ABOUT THIS EXERCISE:
Which lines in the records below contain the word "also"? Copy each of them.

GIVEN INFORMATION:
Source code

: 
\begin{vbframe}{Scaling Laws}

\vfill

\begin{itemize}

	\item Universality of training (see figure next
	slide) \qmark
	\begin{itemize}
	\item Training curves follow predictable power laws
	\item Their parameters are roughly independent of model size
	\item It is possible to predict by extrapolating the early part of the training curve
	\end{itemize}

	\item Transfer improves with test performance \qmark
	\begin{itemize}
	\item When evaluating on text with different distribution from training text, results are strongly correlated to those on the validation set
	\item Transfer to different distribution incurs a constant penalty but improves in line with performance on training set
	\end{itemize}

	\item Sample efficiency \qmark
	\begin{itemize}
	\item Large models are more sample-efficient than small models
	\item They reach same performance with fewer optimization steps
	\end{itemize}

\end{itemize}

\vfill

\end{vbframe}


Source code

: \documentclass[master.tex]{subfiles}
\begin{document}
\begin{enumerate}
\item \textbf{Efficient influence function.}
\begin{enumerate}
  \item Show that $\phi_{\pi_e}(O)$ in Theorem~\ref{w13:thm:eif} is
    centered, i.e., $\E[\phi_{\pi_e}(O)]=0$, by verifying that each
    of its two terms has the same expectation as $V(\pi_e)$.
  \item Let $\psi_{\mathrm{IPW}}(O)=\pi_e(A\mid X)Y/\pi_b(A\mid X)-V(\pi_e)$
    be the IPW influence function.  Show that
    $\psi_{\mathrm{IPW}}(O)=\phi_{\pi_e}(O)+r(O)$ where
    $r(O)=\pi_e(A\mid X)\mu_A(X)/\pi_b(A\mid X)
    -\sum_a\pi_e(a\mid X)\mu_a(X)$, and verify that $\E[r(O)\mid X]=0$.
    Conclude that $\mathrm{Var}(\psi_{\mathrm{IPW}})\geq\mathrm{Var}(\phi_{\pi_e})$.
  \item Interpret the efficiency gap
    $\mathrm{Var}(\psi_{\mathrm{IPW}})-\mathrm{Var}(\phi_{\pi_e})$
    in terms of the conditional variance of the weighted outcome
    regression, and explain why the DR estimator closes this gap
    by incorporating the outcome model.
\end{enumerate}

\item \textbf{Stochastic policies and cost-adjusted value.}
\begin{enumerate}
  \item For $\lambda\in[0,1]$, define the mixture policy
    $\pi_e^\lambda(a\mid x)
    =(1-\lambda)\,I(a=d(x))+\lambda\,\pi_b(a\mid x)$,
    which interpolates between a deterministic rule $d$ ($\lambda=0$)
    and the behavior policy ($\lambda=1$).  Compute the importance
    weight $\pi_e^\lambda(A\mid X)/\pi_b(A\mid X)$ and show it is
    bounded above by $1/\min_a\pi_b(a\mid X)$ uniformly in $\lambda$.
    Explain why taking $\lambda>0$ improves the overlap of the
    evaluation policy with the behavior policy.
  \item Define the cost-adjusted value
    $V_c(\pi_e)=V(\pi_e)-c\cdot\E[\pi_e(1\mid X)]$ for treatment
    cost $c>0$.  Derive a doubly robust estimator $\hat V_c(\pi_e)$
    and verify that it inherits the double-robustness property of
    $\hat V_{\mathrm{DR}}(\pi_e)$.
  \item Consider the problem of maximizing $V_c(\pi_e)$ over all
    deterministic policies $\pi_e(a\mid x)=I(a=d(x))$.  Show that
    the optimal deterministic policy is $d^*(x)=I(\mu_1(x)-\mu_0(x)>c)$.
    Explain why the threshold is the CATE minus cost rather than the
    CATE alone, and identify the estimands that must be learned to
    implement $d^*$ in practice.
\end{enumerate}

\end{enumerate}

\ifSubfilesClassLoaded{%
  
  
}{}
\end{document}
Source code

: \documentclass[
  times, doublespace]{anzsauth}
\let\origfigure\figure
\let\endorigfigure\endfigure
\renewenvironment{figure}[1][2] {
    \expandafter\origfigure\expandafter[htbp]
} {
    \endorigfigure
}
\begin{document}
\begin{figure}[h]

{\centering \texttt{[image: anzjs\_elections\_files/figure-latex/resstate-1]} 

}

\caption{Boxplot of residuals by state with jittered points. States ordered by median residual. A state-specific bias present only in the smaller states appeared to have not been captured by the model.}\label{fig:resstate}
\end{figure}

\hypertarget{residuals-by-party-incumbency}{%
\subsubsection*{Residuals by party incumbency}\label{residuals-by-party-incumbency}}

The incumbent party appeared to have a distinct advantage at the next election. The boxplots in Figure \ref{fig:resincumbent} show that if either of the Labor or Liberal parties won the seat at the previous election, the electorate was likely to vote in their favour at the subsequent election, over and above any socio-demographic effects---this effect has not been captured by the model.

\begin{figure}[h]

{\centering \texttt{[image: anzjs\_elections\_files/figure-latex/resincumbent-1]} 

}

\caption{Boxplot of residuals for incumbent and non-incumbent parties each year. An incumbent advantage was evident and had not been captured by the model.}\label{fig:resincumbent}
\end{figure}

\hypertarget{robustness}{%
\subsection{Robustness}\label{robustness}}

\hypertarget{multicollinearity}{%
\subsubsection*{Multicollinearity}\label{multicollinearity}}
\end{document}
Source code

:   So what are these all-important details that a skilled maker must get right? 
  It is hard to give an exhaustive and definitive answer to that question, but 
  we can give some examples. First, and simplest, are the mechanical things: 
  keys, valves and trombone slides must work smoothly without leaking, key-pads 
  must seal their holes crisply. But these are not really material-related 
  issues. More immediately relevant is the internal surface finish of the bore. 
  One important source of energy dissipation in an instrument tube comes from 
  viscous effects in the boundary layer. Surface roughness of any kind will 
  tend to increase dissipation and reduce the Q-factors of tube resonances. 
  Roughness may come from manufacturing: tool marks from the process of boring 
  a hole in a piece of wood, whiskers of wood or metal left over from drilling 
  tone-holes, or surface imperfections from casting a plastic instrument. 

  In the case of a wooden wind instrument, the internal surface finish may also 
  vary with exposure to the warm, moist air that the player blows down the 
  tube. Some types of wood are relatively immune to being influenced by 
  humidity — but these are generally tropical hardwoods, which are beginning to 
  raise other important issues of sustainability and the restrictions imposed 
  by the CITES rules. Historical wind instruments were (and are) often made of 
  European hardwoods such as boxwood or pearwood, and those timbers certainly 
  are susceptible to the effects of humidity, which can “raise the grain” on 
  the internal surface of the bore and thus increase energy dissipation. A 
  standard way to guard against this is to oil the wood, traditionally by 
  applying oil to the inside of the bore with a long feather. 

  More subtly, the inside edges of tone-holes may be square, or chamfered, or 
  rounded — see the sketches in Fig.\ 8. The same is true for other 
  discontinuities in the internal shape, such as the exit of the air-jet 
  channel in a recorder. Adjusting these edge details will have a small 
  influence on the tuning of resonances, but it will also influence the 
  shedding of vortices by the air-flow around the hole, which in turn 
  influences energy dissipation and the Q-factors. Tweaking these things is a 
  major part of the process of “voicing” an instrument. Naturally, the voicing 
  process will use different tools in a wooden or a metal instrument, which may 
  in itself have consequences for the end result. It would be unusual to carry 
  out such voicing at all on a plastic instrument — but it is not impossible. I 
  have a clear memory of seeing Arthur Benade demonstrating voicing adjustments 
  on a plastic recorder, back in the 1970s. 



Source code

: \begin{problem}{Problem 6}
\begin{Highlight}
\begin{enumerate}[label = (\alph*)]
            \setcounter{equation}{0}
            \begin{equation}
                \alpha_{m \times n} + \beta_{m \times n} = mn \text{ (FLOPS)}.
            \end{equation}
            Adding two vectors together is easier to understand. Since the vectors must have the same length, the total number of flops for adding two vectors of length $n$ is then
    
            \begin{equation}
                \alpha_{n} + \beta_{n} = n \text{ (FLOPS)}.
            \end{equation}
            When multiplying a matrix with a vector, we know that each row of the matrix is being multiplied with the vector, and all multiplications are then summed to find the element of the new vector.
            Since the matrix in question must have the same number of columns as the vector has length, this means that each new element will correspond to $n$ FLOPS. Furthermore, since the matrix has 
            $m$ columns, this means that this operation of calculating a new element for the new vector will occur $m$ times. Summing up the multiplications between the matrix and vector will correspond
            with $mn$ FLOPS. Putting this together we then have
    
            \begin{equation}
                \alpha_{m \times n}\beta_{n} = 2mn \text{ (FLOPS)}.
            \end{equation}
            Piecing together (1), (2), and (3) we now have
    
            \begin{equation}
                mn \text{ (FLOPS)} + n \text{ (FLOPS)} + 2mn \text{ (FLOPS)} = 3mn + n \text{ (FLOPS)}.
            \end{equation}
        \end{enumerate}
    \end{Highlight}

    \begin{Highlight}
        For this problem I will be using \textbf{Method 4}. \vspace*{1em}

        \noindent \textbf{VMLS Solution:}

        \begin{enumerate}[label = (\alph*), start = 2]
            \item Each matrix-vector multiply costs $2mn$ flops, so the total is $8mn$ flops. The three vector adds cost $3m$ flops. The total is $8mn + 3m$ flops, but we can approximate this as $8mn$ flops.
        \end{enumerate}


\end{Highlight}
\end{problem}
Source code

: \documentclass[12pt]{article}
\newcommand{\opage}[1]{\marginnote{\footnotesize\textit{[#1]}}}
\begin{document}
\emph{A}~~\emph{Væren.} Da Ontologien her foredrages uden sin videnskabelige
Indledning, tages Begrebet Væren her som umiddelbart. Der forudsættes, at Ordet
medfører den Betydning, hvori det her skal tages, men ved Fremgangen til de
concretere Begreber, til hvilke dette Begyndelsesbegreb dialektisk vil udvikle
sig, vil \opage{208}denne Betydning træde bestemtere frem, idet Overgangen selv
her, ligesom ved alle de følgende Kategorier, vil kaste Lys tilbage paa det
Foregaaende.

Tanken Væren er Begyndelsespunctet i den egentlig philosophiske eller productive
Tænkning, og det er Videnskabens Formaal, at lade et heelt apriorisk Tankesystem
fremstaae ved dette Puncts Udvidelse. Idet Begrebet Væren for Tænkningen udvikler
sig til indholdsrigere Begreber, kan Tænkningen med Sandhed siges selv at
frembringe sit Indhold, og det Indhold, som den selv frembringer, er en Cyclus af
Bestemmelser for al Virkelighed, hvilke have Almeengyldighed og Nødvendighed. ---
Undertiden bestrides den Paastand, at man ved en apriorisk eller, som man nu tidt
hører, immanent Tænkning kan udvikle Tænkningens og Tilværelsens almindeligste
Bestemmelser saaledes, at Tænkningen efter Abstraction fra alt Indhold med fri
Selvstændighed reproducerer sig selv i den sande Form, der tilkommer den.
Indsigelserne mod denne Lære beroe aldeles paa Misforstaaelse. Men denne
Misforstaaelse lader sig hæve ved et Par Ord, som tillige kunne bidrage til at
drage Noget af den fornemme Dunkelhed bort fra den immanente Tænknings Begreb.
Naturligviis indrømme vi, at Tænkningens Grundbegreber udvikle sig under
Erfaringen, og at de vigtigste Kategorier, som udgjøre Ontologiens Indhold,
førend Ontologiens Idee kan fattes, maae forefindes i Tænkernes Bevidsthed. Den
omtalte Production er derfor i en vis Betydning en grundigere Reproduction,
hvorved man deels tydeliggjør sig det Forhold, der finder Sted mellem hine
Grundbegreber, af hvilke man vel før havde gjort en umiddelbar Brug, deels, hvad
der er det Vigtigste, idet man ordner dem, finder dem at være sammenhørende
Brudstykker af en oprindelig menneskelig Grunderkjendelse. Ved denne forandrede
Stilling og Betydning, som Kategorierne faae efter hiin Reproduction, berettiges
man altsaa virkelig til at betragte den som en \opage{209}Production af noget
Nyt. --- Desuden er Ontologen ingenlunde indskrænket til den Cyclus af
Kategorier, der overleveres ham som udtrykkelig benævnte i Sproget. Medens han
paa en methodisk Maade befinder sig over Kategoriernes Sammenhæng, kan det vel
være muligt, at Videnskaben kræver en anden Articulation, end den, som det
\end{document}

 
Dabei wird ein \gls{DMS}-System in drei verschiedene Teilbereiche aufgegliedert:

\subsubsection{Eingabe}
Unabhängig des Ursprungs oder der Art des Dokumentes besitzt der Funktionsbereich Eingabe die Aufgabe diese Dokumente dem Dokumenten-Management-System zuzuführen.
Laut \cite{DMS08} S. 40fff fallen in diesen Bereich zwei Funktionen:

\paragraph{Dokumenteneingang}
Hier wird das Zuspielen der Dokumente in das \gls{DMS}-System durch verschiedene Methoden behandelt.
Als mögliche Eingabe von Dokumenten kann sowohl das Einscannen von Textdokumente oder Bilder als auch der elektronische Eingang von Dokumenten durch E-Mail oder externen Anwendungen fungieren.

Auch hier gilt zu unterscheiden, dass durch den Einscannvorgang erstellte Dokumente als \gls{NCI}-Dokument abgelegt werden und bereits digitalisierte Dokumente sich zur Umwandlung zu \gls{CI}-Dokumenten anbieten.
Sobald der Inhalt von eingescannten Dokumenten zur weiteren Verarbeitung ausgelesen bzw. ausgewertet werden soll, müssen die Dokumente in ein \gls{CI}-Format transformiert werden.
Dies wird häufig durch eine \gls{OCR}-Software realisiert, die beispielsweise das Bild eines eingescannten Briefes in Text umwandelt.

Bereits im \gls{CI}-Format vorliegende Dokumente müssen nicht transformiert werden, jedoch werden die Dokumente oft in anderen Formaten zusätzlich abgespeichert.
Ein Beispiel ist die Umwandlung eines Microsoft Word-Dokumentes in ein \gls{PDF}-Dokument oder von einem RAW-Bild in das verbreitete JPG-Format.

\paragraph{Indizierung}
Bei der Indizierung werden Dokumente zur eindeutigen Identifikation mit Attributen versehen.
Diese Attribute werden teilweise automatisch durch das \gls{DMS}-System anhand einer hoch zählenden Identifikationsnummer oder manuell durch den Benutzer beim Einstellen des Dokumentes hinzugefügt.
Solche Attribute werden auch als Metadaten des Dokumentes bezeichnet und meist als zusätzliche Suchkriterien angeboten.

RESULT OF THE TASK:
  In the case of a wooden wind instrument, the internal surface finish may also 
  influence on the tuning of resonances, but it will also influence the 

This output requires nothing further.